TORONTO —
As a recent breach of 5,500 accounts with the Canada Revenue Agency (CRA) has shown, personal hygiene isn’t the only thing Canadians need to worry about during this pandemic.
According to Ritesh Kotak, a digital technology expert, it’s important to keep up with your “cyber hygiene” as well to ensure you don’t become a victim of digital fraud.
The CRA temporarily suspended its online services on the weekend in response to the cyberattack. The agency, which has been used by thousands of Canadians during the pandemic to apply for the $2,000-per-month Canada Emergency Response Benefit (CERB) for COVID-19, said the attack was a “credential stuffing” scheme.

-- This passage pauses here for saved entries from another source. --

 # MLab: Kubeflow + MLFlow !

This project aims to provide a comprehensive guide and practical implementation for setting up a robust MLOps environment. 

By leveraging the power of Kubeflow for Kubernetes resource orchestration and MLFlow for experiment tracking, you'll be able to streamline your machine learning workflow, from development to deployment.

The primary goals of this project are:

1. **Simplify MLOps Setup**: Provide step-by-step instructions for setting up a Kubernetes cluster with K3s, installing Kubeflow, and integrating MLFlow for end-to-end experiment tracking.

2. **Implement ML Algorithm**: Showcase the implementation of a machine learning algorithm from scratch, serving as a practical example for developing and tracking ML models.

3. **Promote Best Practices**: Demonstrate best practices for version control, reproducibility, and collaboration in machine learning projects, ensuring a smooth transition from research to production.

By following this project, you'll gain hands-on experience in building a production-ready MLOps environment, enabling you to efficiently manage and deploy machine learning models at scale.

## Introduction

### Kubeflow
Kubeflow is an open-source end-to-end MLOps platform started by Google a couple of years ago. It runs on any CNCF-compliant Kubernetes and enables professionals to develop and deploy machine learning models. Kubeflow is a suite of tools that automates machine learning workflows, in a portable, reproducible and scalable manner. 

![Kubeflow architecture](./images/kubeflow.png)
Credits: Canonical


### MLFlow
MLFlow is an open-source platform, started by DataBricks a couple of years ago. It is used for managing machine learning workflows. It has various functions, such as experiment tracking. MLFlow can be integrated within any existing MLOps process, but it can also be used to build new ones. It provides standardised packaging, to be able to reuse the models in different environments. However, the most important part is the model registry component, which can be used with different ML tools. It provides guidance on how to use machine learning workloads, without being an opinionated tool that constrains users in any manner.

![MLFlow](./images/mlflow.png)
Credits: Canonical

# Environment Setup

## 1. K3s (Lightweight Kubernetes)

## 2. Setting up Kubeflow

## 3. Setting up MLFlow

One victim told the Canadian Press that someone who had hacked into her account applied for CERB in her name and received funds by using her information.
But what is “credential stuffing”? And how can Canadians stay safe?

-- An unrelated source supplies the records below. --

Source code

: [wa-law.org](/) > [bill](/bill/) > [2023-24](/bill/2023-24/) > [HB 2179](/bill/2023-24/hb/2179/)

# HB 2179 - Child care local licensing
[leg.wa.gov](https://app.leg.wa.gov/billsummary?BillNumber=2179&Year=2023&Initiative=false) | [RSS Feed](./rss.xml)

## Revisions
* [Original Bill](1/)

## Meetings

“A credential is a username and password, and stuffing is when, essentially you have these usernames and passwords and you test them against very popular sites,” Kotak told CTV News.

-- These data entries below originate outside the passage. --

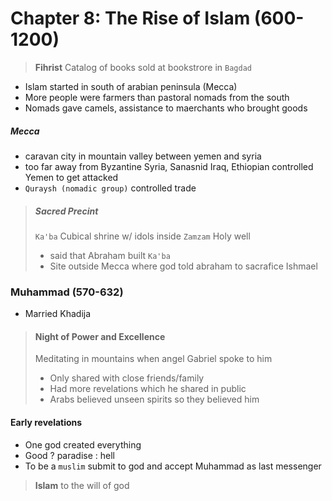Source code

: # Chapter 8: The Rise of Islam (600-1200)

> **Fihrist** Catalog of books sold at bookstrore in `Bagdad`

- Islam started in south of arabian peninsula (Mecca)
- More people were farmers than pastoral nomads from the south
- Nomads gave camels, assistance to maerchants who brought goods

##### Mecca
- caravan city in mountain valley between yemen and syria
- too far away from Byzantine Syria, Sanasnid Iraq, Ethiopian controlled Yemen to get attacked
- `Quraysh (nomadic group)` controlled trade

> ##### Sacred Precint
>
> `Ka'ba` Cubical shrine w/ idols inside
> `Zamzam` Holy well
> - said that Abraham built `Ka'ba`
> - Site outside Mecca where god told abraham to sacrafice Ishmael

### Muhammad (570-632)

- Married Khadija

> #### Night of Power and Excellence
>
> Meditating in mountains when angel Gabriel spoke to him
> - Only shared with close friends/family
> - Had more revelations which he shared in public
> - Arabs believed unseen spirits so they believed him

#### Early revelations
- One god created everything
- Good ? paradise : hell
- To be a `muslim` submit to god and accept Muhammad as last messenger

> **Islam** to the will of god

Hackers who have acquired hundreds of usernames and passwords will turn to bots to see if the account details allow them access to anything.
“This bot will actually go out, and it will try to input your username and password into popular sites, and if there’s a match, then the fraudster gets notified,” Kotak said.
“So the big question is, how do these hackers even get your username and password? And the most common way is through other breaches.”
If financial institutions, hotels, airlines or any place you have given your information, get hacked, that personal information, such as a username, an email address and a password, can now be accessed and shared, Kotak explained.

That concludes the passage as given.